Weekly methotrexate versus daily isotretinoin to treat moderate-to-severe chronic plaque psoriasis: A comparative study
C. Abhinav, Vikram K Mahajan, Karaninder S. Mehta, Pushpinder S. Chauhan, Mrinal Gupta, Ritu Rawat
Department of Dermatology, Venereology and Leprosy, Dr. R. P. Govt.

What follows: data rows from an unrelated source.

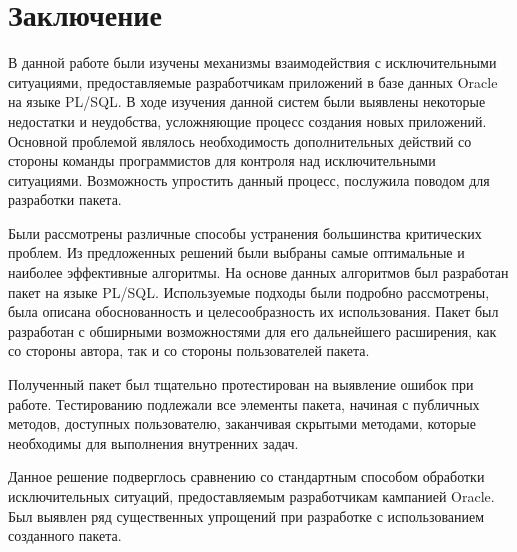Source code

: \chapter*{Заключение} \label{ch-conclusion}

В данной работе были изучены механизмы взаимодействия с исключительными ситуациями, предоставляемые разработчикам приложений в базе данных Oracle на языке PL/SQL. В ходе изучения данной систем были выявлены некоторые недостатки и неудобства, усложняющие процесс создания новых приложений. Основной проблемой являлось необходимость дополнительных действий со стороны команды программистов для контроля над исключительными ситуациями. Возможность упростить данный процесс, послужила поводом для разработки пакета.
 
Были рассмотрены различные способы устранения большинства критических проблем. Из предложенных решений были выбраны самые оптимальные и наиболее эффективные алгоритмы. На основе данных алгоритмов был разработан пакет на языке PL/SQL. Используемые подходы были подробно рассмотрены, была описана обоснованность и целесообразность их использования. Пакет был разработан с обширными возможностями для его дальнейшего расширения, как со стороны автора, так и со стороны пользователей пакета. 

Полученный пакет был тщательно протестирован на выявление ошибок при работе. Тестированию подлежали все элементы пакета, начиная с публичных методов, доступных пользователю, заканчивая скрытыми методами, которые необходимы для выполнения внутренних задач.
 
Данное решение подверглось сравнению со стандартным способом обработки исключительных ситуаций, предоставляемым разработчикам кампанией Oracle. Был выявлен ряд существенных упрощений при разработке с использованием созданного пакета. 


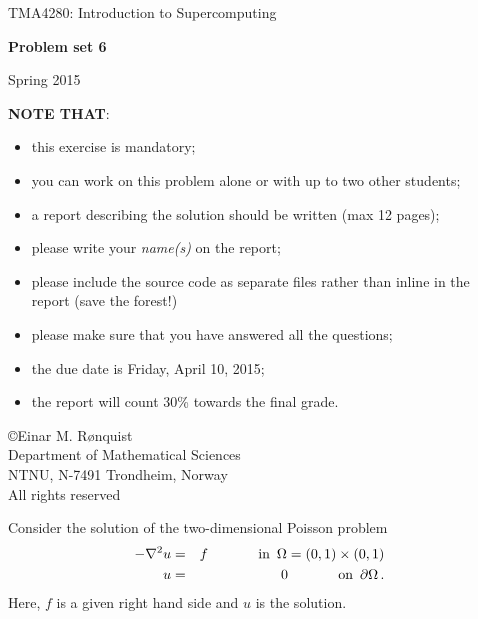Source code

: \documentclass[11pt]{article}
\begin{document}
 
\LARGE
\begin{center}
TMA4280: Introduction to Supercomputing
\end{center}
\vspace{0.5in}

\begin{center}
{\bf Problem set 6}
\end{center}

\Large
\vspace{0.5in}
\begin{center}
Spring 2015
\end{center}

\vspace{0.5in}

{\bf NOTE THAT}:
\begin{itemize}
\item this exercise is mandatory;
\item you can work on this problem alone or with up to two other students;
\item a report describing the solution should be written (max 12 pages);
\item please write your \emph{name(s)} on the report; 
\item please include the source code as separate files rather than inline in the report (save the forest!)
\item please make sure that you have answered all the questions; 
\item the due date is Friday, April 10, 2015;
\item the report will count 30\% towards the final grade.
\end{itemize}

\vspace{0.5in}

\begin{center}
\copyright Einar M. R{\o}nquist \\
Department of Mathematical Sciences\\
NTNU, N-7491 Trondheim, Norway\\
All rights reserved
\end{center}

\large

\newpage


Consider the solution of the two-dimensional Poisson problem
\begin{eqnarray}
-\nabla^2 u & = & f \hspace{.5in} \textrm{in} \,\,\, \Omega = (0,1)\times (0,1) \\
u & = & 0 \hspace{.5in} \textrm{on} \,\,\, \partial\Omega\, .
\end{eqnarray}
Here, $f$ is a given right hand side and $u$ is the solution.
\end{document}
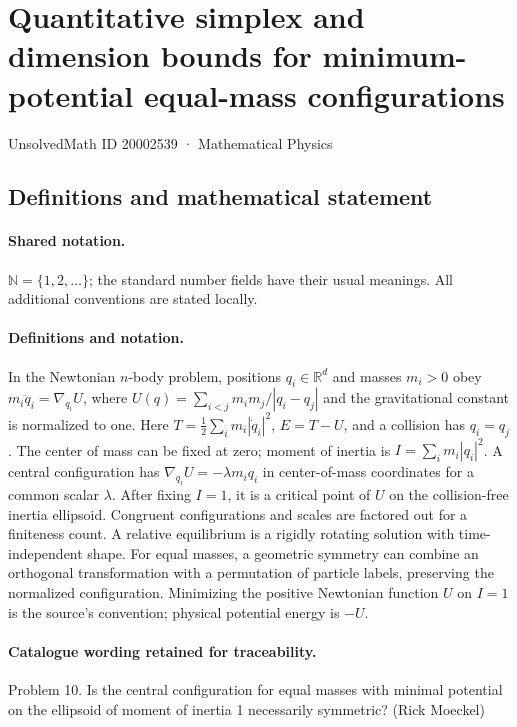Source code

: \documentclass[11pt]{article}
\begin{document}
\setcounter{section}{20002538}
\section{Quantitative simplex and dimension bounds for minimum-potential equal-mass configurations}\label{20002539}
{\small UnsolvedMath ID 20002539 · Mathematical Physics}
\subsection{Definitions and mathematical statement}

\paragraph{Shared notation.}$\mathbb N=\{1,2,\ldots\}$; the standard number fields have their usual meanings. All additional conventions are stated locally.


\paragraph{Definitions and notation.}In the Newtonian $n$-body problem, positions $q_i\in\mathbb R^d$ and masses $m_i>0$ obey $m_i\ddot q_i=\nabla_{q_i}U$, where $U(q)=\sum_{i<j}m_im_j/|q_i-q_j|$ and the gravitational constant is normalized to one. Here $T=\tfrac12\sum_i m_i|\dot q_i|^2$, $E=T-U$, and a collision has $q_i=q_j$. The center of mass can be fixed at zero; moment of inertia is $I=\sum_i m_i|q_i|^2$. A central configuration has $\nabla_{q_i}U=-\lambda m_iq_i$ in center-of-mass coordinates for a common scalar $\lambda$. After fixing $I=1$, it is a critical point of $U$ on the collision-free inertia ellipsoid. Congruent configurations and scales are factored out for a finiteness count. A relative equilibrium is a rigidly rotating solution with time-independent shape. For equal masses, a geometric symmetry can combine an orthogonal transformation with a permutation of particle labels, preserving the normalized configuration. Minimizing the positive Newtonian function $U$ on $I=1$ is the source’s convention; physical potential energy is $-U$.

\paragraph{Catalogue wording retained for traceability.}
Problem 10. Is the central configuration for equal masses with minimal potential on the ellipsoid of moment of inertia 1 necessarily symmetric? (Rick Moeckel)
\end{document}
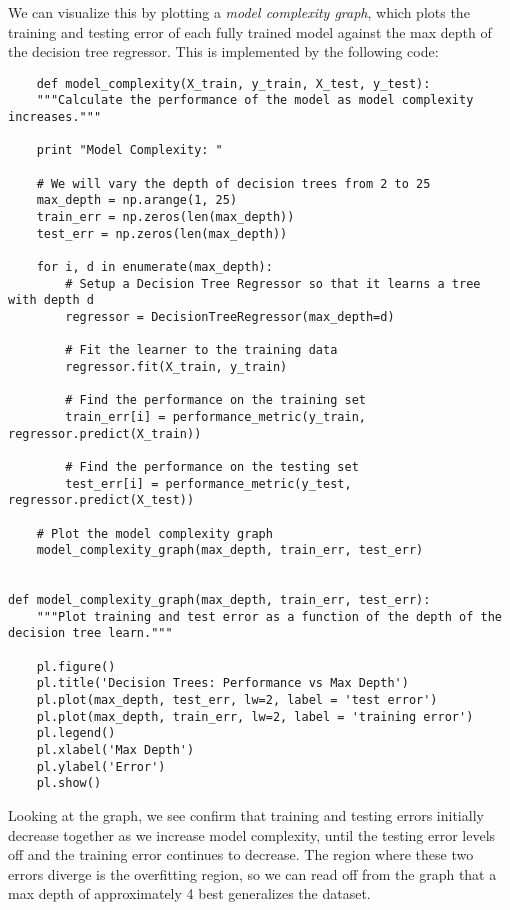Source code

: \documentclass[12 pt]{article}
\numberwithin{equation}{section}
\begin{document}
We can visualize this by plotting a \emph{model complexity graph}, which plots the training and testing error of each fully trained model against the max depth of the decision tree regressor. This is implemented by the following code:

\begin{verbatim}
	def model_complexity(X_train, y_train, X_test, y_test):
    """Calculate the performance of the model as model complexity increases."""

    print "Model Complexity: "

    # We will vary the depth of decision trees from 2 to 25
    max_depth = np.arange(1, 25)
    train_err = np.zeros(len(max_depth))
    test_err = np.zeros(len(max_depth))

    for i, d in enumerate(max_depth):
        # Setup a Decision Tree Regressor so that it learns a tree with depth d
        regressor = DecisionTreeRegressor(max_depth=d)

        # Fit the learner to the training data
        regressor.fit(X_train, y_train)

        # Find the performance on the training set
        train_err[i] = performance_metric(y_train, regressor.predict(X_train))

        # Find the performance on the testing set
        test_err[i] = performance_metric(y_test, regressor.predict(X_test))

    # Plot the model complexity graph
    model_complexity_graph(max_depth, train_err, test_err)


def model_complexity_graph(max_depth, train_err, test_err):
    """Plot training and test error as a function of the depth of the decision tree learn."""

    pl.figure()
    pl.title('Decision Trees: Performance vs Max Depth')
    pl.plot(max_depth, test_err, lw=2, label = 'test error')
    pl.plot(max_depth, train_err, lw=2, label = 'training error')
    pl.legend()
    pl.xlabel('Max Depth')
    pl.ylabel('Error')
    pl.show()
\end{verbatim}

Looking at the graph, we see confirm that training and testing errors initially decrease together as we increase model complexity, until the testing error levels off and the training error continues to decrease. The region where these two errors diverge is the overfitting region, so we can read off from the graph that a max depth of approximately 4 best generalizes the dataset.
\end{document}

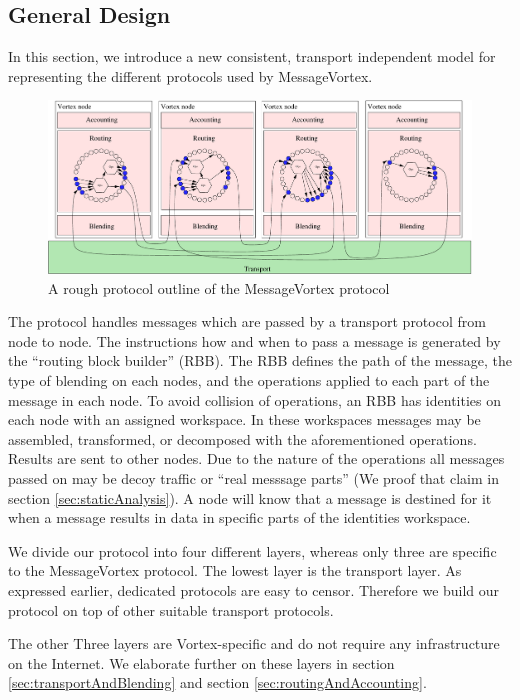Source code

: \documentclass[10pt,journal,compsoc]{IEEEtran}
\let\MYoriglatexcaption\caption
\renewcommand{\caption}[2][\relax]{\MYoriglatexcaption[#2]{#2}}
\begin{document}
\subsection{General Design}
In this section, we introduce a new consistent, transport independent model for representing the different protocols used by MessageVortex.

\begin{figure}[ht!]
	\centering\includegraphics[width=\columnwidth]{../../inc/roughProtocolDesign.pdf}
	\caption{A rough protocol outline of the MessageVortex protocol}\label{fig:protocolOutline}
\end{figure}

The protocol handles messages which are passed by a transport protocol from node to node. The instructions how and when to pass a message is generated by the ``routing block builder'' (RBB). The RBB defines the path of the message, the type of blending on each nodes, and the operations applied to each part of the message in each node. To avoid collision of operations, an RBB has identities on each node with an assigned workspace. In these workspaces messages may be assembled, transformed, or decomposed with the aforementioned operations. Results are sent to other nodes. Due to the nature of the operations all messages passed on may be decoy traffic or ``real messsage parts'' (We proof that claim in section \ref{sec:staticAnalysis}). A node will know that a message is destined for it when a message results in data in specific parts of the identities workspace.

We divide our protocol into four different layers, whereas only three are specific to the MessageVortex protocol. The lowest layer is the transport layer. As expressed earlier, dedicated protocols are easy to censor. Therefore we build our protocol on top of other suitable transport protocols. 

The other Three layers are Vortex-specific and do not require any infrastructure on the Internet. We elaborate further on these layers in section \ref{sec:transportAndBlending} and section \ref{sec:routingAndAccounting}.
\end{document}
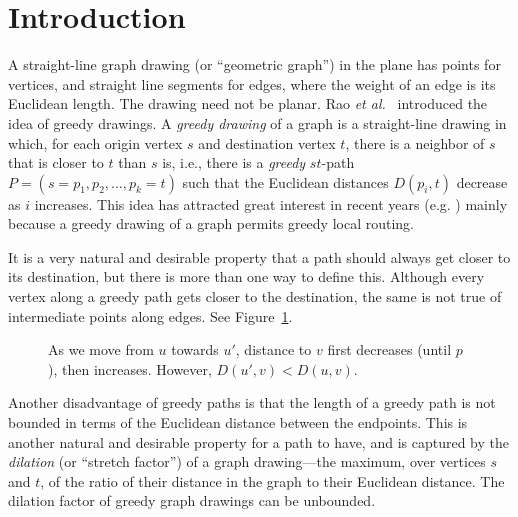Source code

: \documentclass[11pt]{article}
\newcommand{\etal}{{\em et al.~}}
\begin{document}
\section{Introduction}
A straight-line graph drawing (or ``geometric graph'') in the plane has points for vertices, and straight line segments for edges, where the weight of an edge is its Euclidean length.  The drawing need not be planar.
Rao \etal\cite{Rao:GeoRouting:2003} introduced the idea of greedy drawings.  A \emph{greedy drawing} of a graph is a straight-line drawing in which, for each origin vertex $s$ and destination vertex $t$, there is a neighbor of $s$ that is closer to $t$ than $s$ is, i.e., there is a \emph{greedy} $st$-path $P=(s=p_1,p_2,\ldots,p_k = t)$ such that the Euclidean distances $D(p_i, t)$ decrease as $i$ increases.
This idea has attracted great interest in recent years (e.g. \cite{Angelini:2009,Bose:theta6:2012,Goodrich:2008,He:2011,Leighton:2010,Papadimitriou:2005}) mainly because a greedy drawing of a graph permits greedy local routing.


It is a very natural and desirable property that a path should always get closer to its destination, but there is more than one way to define this.
Although every vertex along a greedy path gets closer to the destination, the same is not true of intermediate points along edges.
See Figure~\ref{fig:greedy-vs-SA}.


\begin{figure}
\centering


\caption{As we move from $u$ towards $u'$, distance to $v$ first decreases (until $p$), then increases. However, $D(u', v) < D(u, v)$.}
\label{fig:greedy-vs-SA}
\end{figure}



Another disadvantage of greedy paths is that the
length of a greedy path is not bounded in terms of the Euclidean distance between the endpoints.
This is another natural and desirable property for a path to have, and is captured by the
\emph{dilation} (or ``stretch factor'') of a graph drawing---the maximum, over vertices $s$ and $t$, of the ratio of their distance in the graph to their Euclidean distance.
The dilation factor of greedy graph drawings can be unbounded.
\end{document}
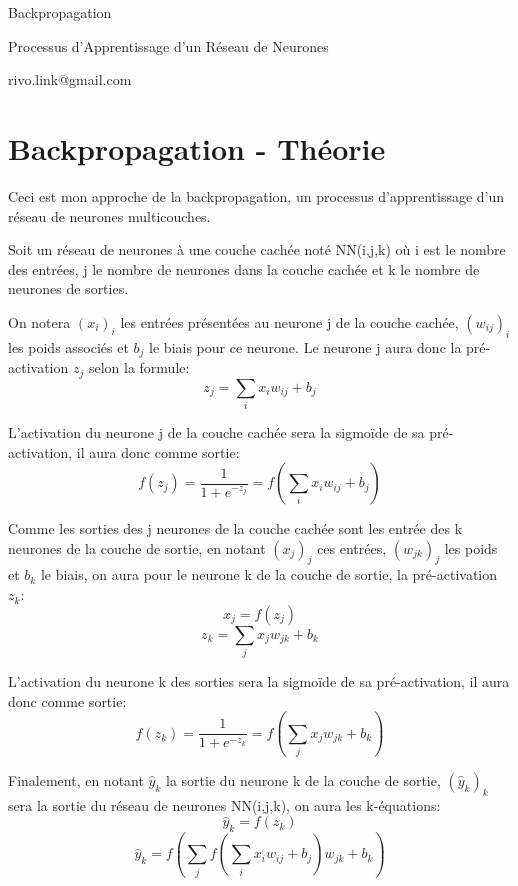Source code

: \documentclass{article}
\begin{document}
\vspace*{\fill}
\begingroup
\centering
Backpropagation

Processus d'Apprentissage d'un Réseau de Neurones

rivo.link@gmail.com

\endgroup
\vspace*{\fill}

\newpage

\section{Backpropagation - Théorie}

\smallbreak
Ceci est mon approche de la backpropagation, un processus d'apprentissage d'un réseau de neurones multicouches.

\smallbreak
Soit un réseau de neurones à une couche cachée noté NN(i,j,k) où i est le nombre des entrées, j le nombre de neurones dans la couche cachée et k le nombre de neurones de sorties.

\smallbreak
On notera $(x_i)_i$ les entrées présentées au neurone j de la couche cachée, $(w_{ij})_i$ les poids associés et $b_j$ le biais pour ce neurone. Le neurone j aura donc la pré-activation $z_j$ selon la formule:
\begin{equation}
z_j=\sum_i{{x_i}{w_{ij}}}+b_j
\end{equation}

L'activation du neurone j de la couche cachée sera la sigmoïde de sa pré-activation, il aura donc comme sortie: 
\begin{equation}
f(z_j)=\frac{1}{1+e^{-z_j}}=f(\sum_i{{x_i}{w_{ij}}}+b_j)
\end{equation}

Comme les sorties des j neurones de la couche cachée sont les entrée des k neurones de la couche de sortie, en notant $(x_j)_j$ ces entrées, $(w_{jk})_j$ les poids et $b_k$ le biais, on aura pour le neurone k de la couche de sortie, la pré-activation $z_k$:
$$x_j=f(z_j)$$
\begin{equation}
z_k=\sum_j{x_j{w_{jk}}}+b_k
\end{equation}

L'activation du neurone k des sorties sera la sigmoïde de sa pré-activation, il aura donc comme sortie: 
\begin{equation}
f(z_k)=\frac{1}{1+e^{-z_k}}=f(\sum_j{x_j{w_{jk}}}+b_k)
\end{equation}

Finalement, en notant $\hat{y}_k$ la sortie du neurone k de la couche de sortie, $(\hat{y}_k)_k$ sera la sortie du réseau de neurones NN(i,j,k), on aura les k-équations:
$$\hat{y}_k=f(z_k)$$
\begin{equation}
\hat{y}_k=f(\sum_j{f(\sum_i{x_i{w_{ij}}}+b_j){w_{jk}}}+b_k)
\end{equation}
\end{document}
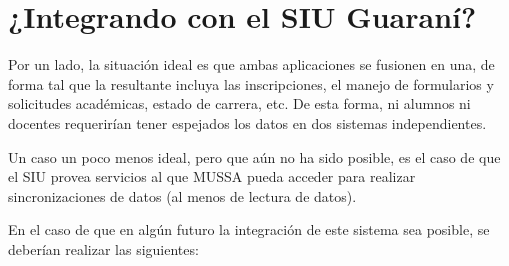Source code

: \documentclass[a4paper]{article}
\begin{document}
\newpage
\section{¿Integrando con el SIU Guaraní?}

Por un lado, la situación ideal es que ambas aplicaciones se fusionen en una, de forma tal que la resultante incluya las inscripciones, el manejo de formularios y solicitudes académicas, estado de carrera, etc. De esta forma, ni alumnos ni docentes requerirían tener espejados los datos en dos sistemas independientes.

Un caso un poco menos ideal, pero que aún no ha sido posible, es el caso de que el SIU provea servicios al que MUSSA pueda acceder para realizar sincronizaciones de datos (al menos de lectura de datos).

En el caso de que en algún futuro la integración de este sistema sea posible, se deberían realizar las siguientes:
\end{document}
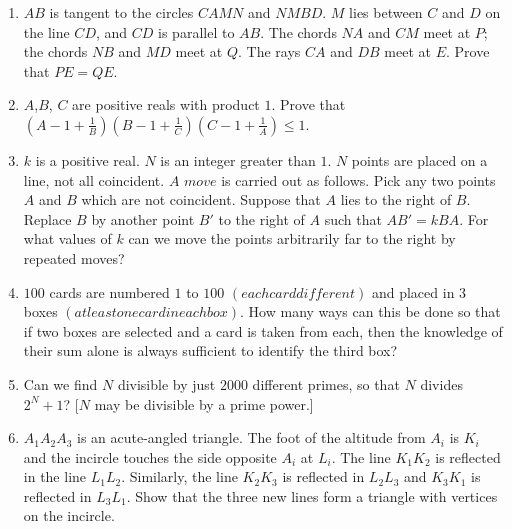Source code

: \documentclass[12pt,-letter paper]{article}
\providecommand{\brak}[1]{\ensuremath{\left(#1\right)}}
\begin{document}
\begin{enumerate}
\item $AB$ is tangent to the circles $CAMN$ and $NMBD$. $M$ lies between $C$ and $D$ on the line $CD$, and $CD$ is parallel to $AB$. The chords $NA$ and $CM$ meet at $P$; the chords $NB$ and $MD$ meet at $Q$. The rays $CA$ and $DB$ meet at $E$. Prove that $PE = QE$.
\item  $A$,$ B$, $C$ are positive reals with product $1$. Prove that $\brak{A-1+\frac{1}{B}}\brak{B-1+\frac{1}{C}}\brak{C-1+\frac{1}{A}} \leq 1$.	
\item $k$ is a positive real. $N$ is an integer greater than $1$. $N$ points are placed on a line, not all coincident. $A$ $move$ is carried out as follows. Pick any two points $A$ and $B$ which are not coincident. Suppose that $A$ lies to the right of $B$. Replace $B$ by another point $B'$ to the right of $A$ such that $AB' = kBA$. For what values of $k$ can we move the points arbitrarily far to the right by repeated moves?	
\item $100$ cards are numbered $1$ to $100$ $\brak{each card different}$ and placed in $3$ boxes $\brak{at least one card in each box}$. How many ways can this be done so that if two boxes are selected and a card is taken from each, then the knowledge of their sum alone is always sufficient to identify the third box?	
\item Can we find $N$ divisible by just $2000$ different primes, so that $N$ divides $2^N + 1$? [$N$ may be divisible by a prime power.]
\item ${A_{1}} {A_{2}} {A_{3}}$ is an acute-angled triangle. The foot of the altitude from ${A_{i}}$ is ${K_{i}}$ and the incircle touches the side opposite ${A_{i}}$ at ${L_{i}}$. The line ${K_{1}}{K_{2}}$ is reflected in the line ${L_{1}}{L_{2}}$. Similarly, the line ${K_{2}}{K_{3}}$ is reflected in ${L_{2}}{L_{3}}$ and ${K_{3}}{K_{1}}$ is reflected in ${L_{3}}{L_{1}}$. Show that the three new lines form a triangle with vertices on the incircle.	
\end{enumerate}
\end{document}
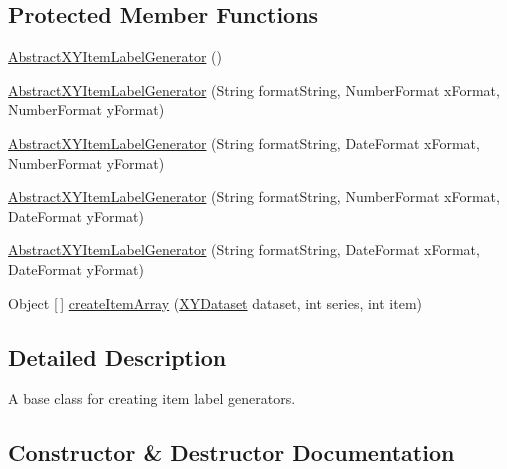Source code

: \subsection*{Protected Member Functions}
\begin{DoxyCompactItemize}
\item 
\mbox{\hyperlink{classorg_1_1jfree_1_1chart_1_1labels_1_1_abstract_x_y_item_label_generator_aa18773f86b9a85dfdb4c20dcd0d303fc}{Abstract\+X\+Y\+Item\+Label\+Generator}} ()
\item 
\mbox{\hyperlink{classorg_1_1jfree_1_1chart_1_1labels_1_1_abstract_x_y_item_label_generator_aa8567f572683f09faf89cec22d1fea31}{Abstract\+X\+Y\+Item\+Label\+Generator}} (String format\+String, Number\+Format x\+Format, Number\+Format y\+Format)
\item 
\mbox{\hyperlink{classorg_1_1jfree_1_1chart_1_1labels_1_1_abstract_x_y_item_label_generator_a4d412610703c776620cc4ffb5a8e49a2}{Abstract\+X\+Y\+Item\+Label\+Generator}} (String format\+String, Date\+Format x\+Format, Number\+Format y\+Format)
\item 
\mbox{\hyperlink{classorg_1_1jfree_1_1chart_1_1labels_1_1_abstract_x_y_item_label_generator_a6e4ed5c068d6710be0ad77bbd3408a86}{Abstract\+X\+Y\+Item\+Label\+Generator}} (String format\+String, Number\+Format x\+Format, Date\+Format y\+Format)
\item 
\mbox{\hyperlink{classorg_1_1jfree_1_1chart_1_1labels_1_1_abstract_x_y_item_label_generator_aa31259f2f72237a3dae3f54ec86aa6a0}{Abstract\+X\+Y\+Item\+Label\+Generator}} (String format\+String, Date\+Format x\+Format, Date\+Format y\+Format)
\item 
Object \mbox{[}$\,$\mbox{]} \mbox{\hyperlink{classorg_1_1jfree_1_1chart_1_1labels_1_1_abstract_x_y_item_label_generator_a77dd546f6784f58fb50a6ddd237a87b3}{create\+Item\+Array}} (\mbox{\hyperlink{interfaceorg_1_1jfree_1_1data_1_1xy_1_1_x_y_dataset}{X\+Y\+Dataset}} dataset, int series, int item)
\end{DoxyCompactItemize}


\subsection{Detailed Description}
A base class for creating item label generators. 

\subsection{Constructor \& Destructor Documentation}
\mbox{\label{classorg_1_1jfree_1_1chart_1_1labels_1_1_abstract_x_y_item_label_generator_aa18773f86b9a85dfdb4c20dcd0d303fc}}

Medical College, Kangra (Tanda)-176001 (Himachal Pradesh), India
ABSTRACT
Introduction: There is paucity of data on efficacy of isotretinoin versus methotrexate in psoriasis patients.
Aims: We compared the efficacy and safety of once a week methotrexate and daily isotretinoin for the treatment of moderate-to-severe chronic plaque psoriasis.
Methods: 43 (M: F 30:13) consenting patients having moderate-to-severe chronic plaque psoriasis were divided on alternate basis in Group-A for treatment with methotrexate (15mg/week) and Group-B for isotretinoin (30mg/d) therapy. The clinical response was assessed by the percentage reduction in the baseline PASI scores during next 12 weeks.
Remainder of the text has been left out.